GOAL OF THE EXERCISE: Reproduce exactly the lines below from the one containing "In this step, we" through the one containing "In the German", including both, and nothing else.

GIVEN DATA:
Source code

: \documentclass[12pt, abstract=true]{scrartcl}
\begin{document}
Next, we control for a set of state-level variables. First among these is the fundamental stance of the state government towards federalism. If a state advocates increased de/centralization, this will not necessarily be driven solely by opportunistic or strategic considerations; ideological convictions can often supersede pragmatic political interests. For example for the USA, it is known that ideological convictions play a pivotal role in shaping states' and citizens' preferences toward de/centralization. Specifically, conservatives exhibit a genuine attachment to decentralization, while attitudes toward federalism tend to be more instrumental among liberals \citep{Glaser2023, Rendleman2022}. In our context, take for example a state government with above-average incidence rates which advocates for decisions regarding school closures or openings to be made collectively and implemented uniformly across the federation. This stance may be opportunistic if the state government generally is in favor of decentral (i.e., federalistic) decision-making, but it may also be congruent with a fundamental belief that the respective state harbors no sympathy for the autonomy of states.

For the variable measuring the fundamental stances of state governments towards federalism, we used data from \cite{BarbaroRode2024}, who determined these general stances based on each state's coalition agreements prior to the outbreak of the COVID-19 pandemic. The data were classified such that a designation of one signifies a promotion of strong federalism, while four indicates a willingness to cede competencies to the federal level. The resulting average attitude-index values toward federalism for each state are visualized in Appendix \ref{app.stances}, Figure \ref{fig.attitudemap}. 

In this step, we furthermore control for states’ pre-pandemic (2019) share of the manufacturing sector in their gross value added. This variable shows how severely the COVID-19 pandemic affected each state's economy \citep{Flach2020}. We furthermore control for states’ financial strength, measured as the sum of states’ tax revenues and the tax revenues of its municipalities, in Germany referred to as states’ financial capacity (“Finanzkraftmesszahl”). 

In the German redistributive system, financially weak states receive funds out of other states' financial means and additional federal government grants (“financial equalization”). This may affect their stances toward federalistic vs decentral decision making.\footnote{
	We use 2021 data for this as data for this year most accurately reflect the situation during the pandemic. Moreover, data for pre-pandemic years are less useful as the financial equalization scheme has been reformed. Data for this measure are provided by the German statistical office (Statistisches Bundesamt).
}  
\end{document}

ANSWER TO THIS TASK:
In this step, we furthermore control for states’ pre-pandemic (2019) share of the manufacturing sector in their gross value added. This variable shows how severely the COVID-19 pandemic affected each state's economy \citep{Flach2020}. We furthermore control for states’ financial strength, measured as the sum of states’ tax revenues and the tax revenues of its municipalities, in Germany referred to as states’ financial capacity (“Finanzkraftmesszahl”). 

In the German redistributive system, financially weak states receive funds out of other states' financial means and additional federal government grants (“financial equalization”). This may affect their stances toward federalistic vs decentral decision making.\footnote{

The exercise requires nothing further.